[Mb-civic] Bush's faith-based nominee - Cathy Young - Boston Globe
William Swiggard
swiggard at comcast.net
Mon Oct 10 07:44:22 PDT 2005
Bush's faith-based nominee
By Cathy Young | October 10, 2005
THE NOMINATION of White House counsel Harriet Miers to the Supreme Court
ignited an unexpected controversy, mainly among Bush supporters. The
debate has not focused on Miers's ideology, since no one seems to know
much about it. But if Bush's choice for the high court seems lackluster,
the political reaction to it has been far more interesting.

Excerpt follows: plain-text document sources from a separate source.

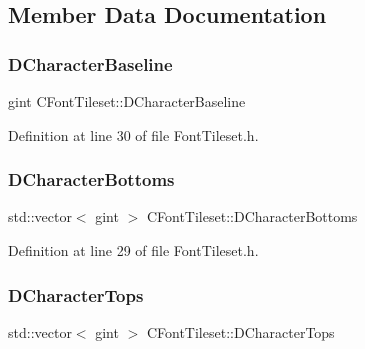 \subsection{Member Data Documentation}
\hypertarget{classCFontTileset_aba19d07744c08aeb957728067c52466c}{}\label{classCFontTileset_aba19d07744c08aeb957728067c52466c} 
\subsubsection{\texorpdfstring{D\+Character\+Baseline}{DCharacterBaseline}}
{\footnotesize\ttfamily gint C\+Font\+Tileset\+::\+D\+Character\+Baseline\hspace{0.3cm}{\ttfamily [protected]}}



Definition at line 30 of file Font\+Tileset.\+h.

\hypertarget{classCFontTileset_a13d7063022d59bf3347452c78be50a8b}{}\label{classCFontTileset_a13d7063022d59bf3347452c78be50a8b} 
\subsubsection{\texorpdfstring{D\+Character\+Bottoms}{DCharacterBottoms}}
{\footnotesize\ttfamily std\+::vector$<$ gint $>$ C\+Font\+Tileset\+::\+D\+Character\+Bottoms\hspace{0.3cm}{\ttfamily [protected]}}



Definition at line 29 of file Font\+Tileset.\+h.

\hypertarget{classCFontTileset_aa009ebe41a491d854a5f6005919649c2}{}\label{classCFontTileset_aa009ebe41a491d854a5f6005919649c2} 
\subsubsection{\texorpdfstring{D\+Character\+Tops}{DCharacterTops}}
{\footnotesize\ttfamily std\+::vector$<$ gint $>$ C\+Font\+Tileset\+::\+D\+Character\+Tops\hspace{0.3cm}{\ttfamily [protected]}}



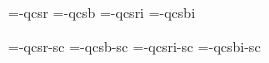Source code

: 

\ifx\sizespec\undefined \def\sizespec{}\fi
\ifx\font\corkencoded {}\else {}\fi

\ifx\font\unicoded  {} 
\else

\font\tenrm=\tmp-qcsr  \sizespec
\font\tenbf=\tmp-qcsb  \sizespec
\font\tenit=\tmp-qcsri \sizespec
\font\tenbi=\tmp-qcsbi \sizespec

\font\tenrmc=\tmp-qcsr-sc  \sizespec
\font\tenbfc=\tmp-qcsb-sc  \sizespec
\font\tenitc=\tmp-qcsri-sc \sizespec
\font\tenbic=\tmp-qcsbi-sc \sizespec

\fi

\tenrm

\def\caps#1{{\escapechar=-1 \expandafter}%
  \expandafter\csname\expandafter\tenonlytext\string#1c\endcsname}
\def\tenonlytext{ten}

\ifx\font\corkencoded \else  \fi

\ifx\normalTXmath\undefined  \else\normalTXmath \fi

The outcry has focused in large part on Miers's qualifications, or lack
thereof. She has never held a federal judgeship and has spent most of
her career in the private sector (though one could argue that this may
bring diversity to the court). Her few writings show little if any
intellectual flair.
But the storm on the right has another subtext. Miers is suspected of
being too moderate, in particular of not being a reliable vote to repeal
Roe v. Wade, the decision that legalized abortion. Some social
conservatives are complaining that Bush relies on their political
support while doing little to pursue their agenda -- the perennial
lamentation of the religious right in the Reagan years and under the
first President Bush. Many observers believe the Bush administration, in
fact, does not want an anti-Roe majority on the court, because striking
down Roe would spell turmoil and political disaster for Republicans.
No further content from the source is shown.